The ‘tools for renewal’ project continues its creative path in developing the tools which will support our main partner Newbold Trust engage with its communities. We are working hard to collectively design tools focused on capturing the insights of individuals visiting Newbold House envisioning the future. This is gathered from a deliberative walk around the property. So in the last two weeks we have been intensively running workshops and deliberative walk trials in a mutual and fruitful collaboration.
Our third co-design workshop begun with a collective reflexive session followed by Martin’s reflections upon the Erasmus students’ walk trial. One of the key insights shared here was that the tool gave them structure. This leads to empowering its users and simultaneously, by restricting certain actions, focusing and producing efficacy (Calvo, 2017). As one of the participants said: “it was very powerful using this because the tool gave us structure and the individuality came from me about how I did the tour. But it gave me structure and allowed me a degree of freedom but with some guidelines. It gave me much more confidence doing this”. This insight aligns with Er (2014) who states that tools have the ability to guide those who use them but that they also influence the way in which people approach such activity.

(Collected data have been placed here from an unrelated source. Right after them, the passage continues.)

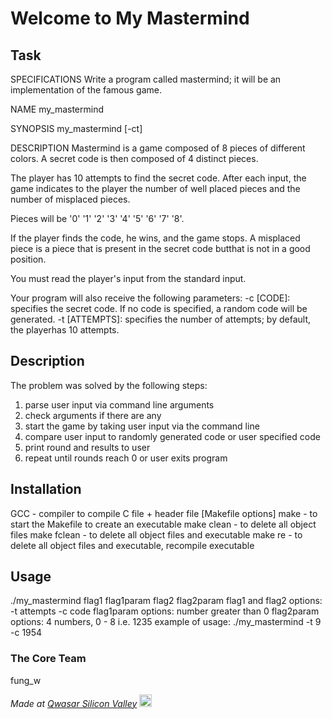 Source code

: # Welcome to My Mastermind

## Task
SPECIFICATIONS
Write a program called mastermind; it will be an implementation of the famous game.

NAME
my_mastermind

SYNOPSIS
my_mastermind [-ct]

DESCRIPTION
Mastermind is a game composed of 8 pieces of different colors.
A secret code is then composed of 4 distinct pieces.

The player has 10 attempts to find the secret code.
After each input, the game indicates to the player the number of well placed pieces and the number of misplaced pieces.

Pieces will be '0' '1' '2' '3' '4' '5' '6' '7' '8'.

If the player finds the code, he wins, and the game stops.
A misplaced piece is a piece that is present in the secret code butthat is not in a good position.

You must read the player's input from the standard input.

Your program will also receive the following parameters:
-c [CODE]: specifies the secret code. If no code is specified, a random code will be generated.
-t [ATTEMPTS]: specifies the number of attempts; by default, the playerhas 10 attempts.

## Description
The problem was solved by the following steps:
1)  parse user input via command line arguments
2)  check arguments if there are any
3)  start the game by taking user input via the command line
4)  compare user input to randomly generated code or user specified code
5)  print round and results to user
6)  repeat until rounds reach 0 or user exits program

## Installation
GCC - compiler to compile C file + header file
[Makefile options]
make - to start the Makefile to create an executable
make clean - to delete all object files
make fclean - to delete all object files and executable
make re - to delete all object files and executable, recompile executable

## Usage
./my_mastermind flag1 flag1param flag2 flag2param
flag1 and flag2 options:
-t attempts
-c code
flag1param options:
number greater than 0
flag2param options:
4 numbers, 0 - 8
i.e. 1235
example of usage:
./my_mastermind -t 9 -c 1954

### The Core Team
fung_w

<span><i>Made at <a href='https://qwasar.io'>Qwasar Silicon Valley</a></i></span>
<span><img alt='Qwasar Silicon Valley Logo' src='https://storage.googleapis.com/qwasar-public/qwasar-logo_50x50.png' width='20px'></span>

After this, we divided into groups of three or four people and we spent the rest of the workshop co-designing new iterations of the tool enhancing its functions and uses. As a result of this activity, we came up with two postcard tools. Firstly, a short version with two folding postcards – following the first iteration. Secondly, a long version with four folding postcards: one for the walkers as a memory; the second one for capturing reflection-in-action during the walk; the third one to capture reflection-on-action – once people come back to their homes they can send their reflections by post; and the fourth one is an invitation where the participants can actually invite their friends to participate in the following deliberative walk. This week we have been developing these two versions to test tomorrow during the Harvest Festival, one of the most important engagement events for our partner.
Calvo, M. (2017) Reflective Drawing as a Tool for Reflection in Design Research. International Journal of Arts & Design Education. John Wiley & Sons Ltd.
Er, M. (2014) Activity Theory, in D. Coghlan & M. Brydon-Miller [Eds] The Sage Encyclopedia of Action Research 1. London: Sage, pp. 22–25.